Home » Politics » A Policy Guide on Electoral Issues that Matter to Kiwi Women

2 October 2023

Reading Time: 9 minutes

Early voting has just opened, so in an attempt to make things more straightforward, below is a simplified policy guide of sorts. It looks at which parties have proposed solutions for the above concerns, but with a distinct gendered lens. That is, not every policy from every party is listed below. Instead, included are key proposals or proposals that may have significant implications (positive or negative) for women and the many responsibilities they bear.

This past September marked 130 years since Aotearoa New Zealand granted women the right to vote, becoming the first self-governing country to do so.

Despite having representation of women in Parliament and in positions of leadership, aspects of our society – from institutions to social norms – remain highly gendered. Can this partly explain why there is data to suggest that women vote more than men do? 

While electoral concerns can vary between each individual, many Kiwi women who spoke to Newshub Nation listed “mental health, climate change, sexual education and period product accessibility, education, health, equality and the cost of living” as key concerns. 
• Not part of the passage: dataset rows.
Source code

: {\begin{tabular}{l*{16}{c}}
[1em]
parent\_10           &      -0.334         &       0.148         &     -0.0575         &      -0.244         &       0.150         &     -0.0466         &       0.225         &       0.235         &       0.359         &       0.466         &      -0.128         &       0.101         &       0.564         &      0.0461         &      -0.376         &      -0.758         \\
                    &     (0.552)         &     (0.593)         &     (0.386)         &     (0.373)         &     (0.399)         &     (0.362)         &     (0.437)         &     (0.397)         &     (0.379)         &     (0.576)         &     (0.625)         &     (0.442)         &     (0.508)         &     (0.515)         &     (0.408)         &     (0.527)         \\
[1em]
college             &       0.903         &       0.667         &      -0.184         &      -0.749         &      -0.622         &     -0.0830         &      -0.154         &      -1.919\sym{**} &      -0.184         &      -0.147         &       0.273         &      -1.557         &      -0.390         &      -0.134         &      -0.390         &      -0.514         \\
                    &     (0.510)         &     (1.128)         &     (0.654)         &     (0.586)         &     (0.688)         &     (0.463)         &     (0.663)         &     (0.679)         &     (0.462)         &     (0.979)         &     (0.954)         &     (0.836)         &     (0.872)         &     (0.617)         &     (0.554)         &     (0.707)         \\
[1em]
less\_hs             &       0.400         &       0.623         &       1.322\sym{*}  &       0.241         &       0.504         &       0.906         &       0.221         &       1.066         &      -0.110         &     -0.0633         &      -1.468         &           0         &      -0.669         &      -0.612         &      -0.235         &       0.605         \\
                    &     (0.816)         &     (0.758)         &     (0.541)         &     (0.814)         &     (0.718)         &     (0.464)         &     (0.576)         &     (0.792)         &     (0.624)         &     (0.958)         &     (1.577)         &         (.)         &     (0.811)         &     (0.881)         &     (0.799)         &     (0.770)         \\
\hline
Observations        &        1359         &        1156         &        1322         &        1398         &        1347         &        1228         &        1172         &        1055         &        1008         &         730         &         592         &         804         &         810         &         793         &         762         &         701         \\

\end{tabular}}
During the election campaign period, however, trying to understand what each political party is proposing can become really overwhelming when politicians spend more time pointing the finger at each other instead of focussing on delivering actual solutions to real world problems. 

The majority of the policy proposals below have been sourced from an excellent website: policy.nz. This election tool categorises and simplifies policies from each political party, even providing the option to ‘hide’ parties, allowing readers to impartially view proposed policies. Some proposals have also been sourced from party websites and media outlets.


Mental Health

Labour: Place mental health workers in places where people already get healthcare support (e.g., GPs, youth services), continued expansion of Mana Ake – an in-school programme of mental health and well-being support, fixing mental health infrastructure by building new acute mental health and addiction facilities across the country, boosting community crisis teams and co-response teams.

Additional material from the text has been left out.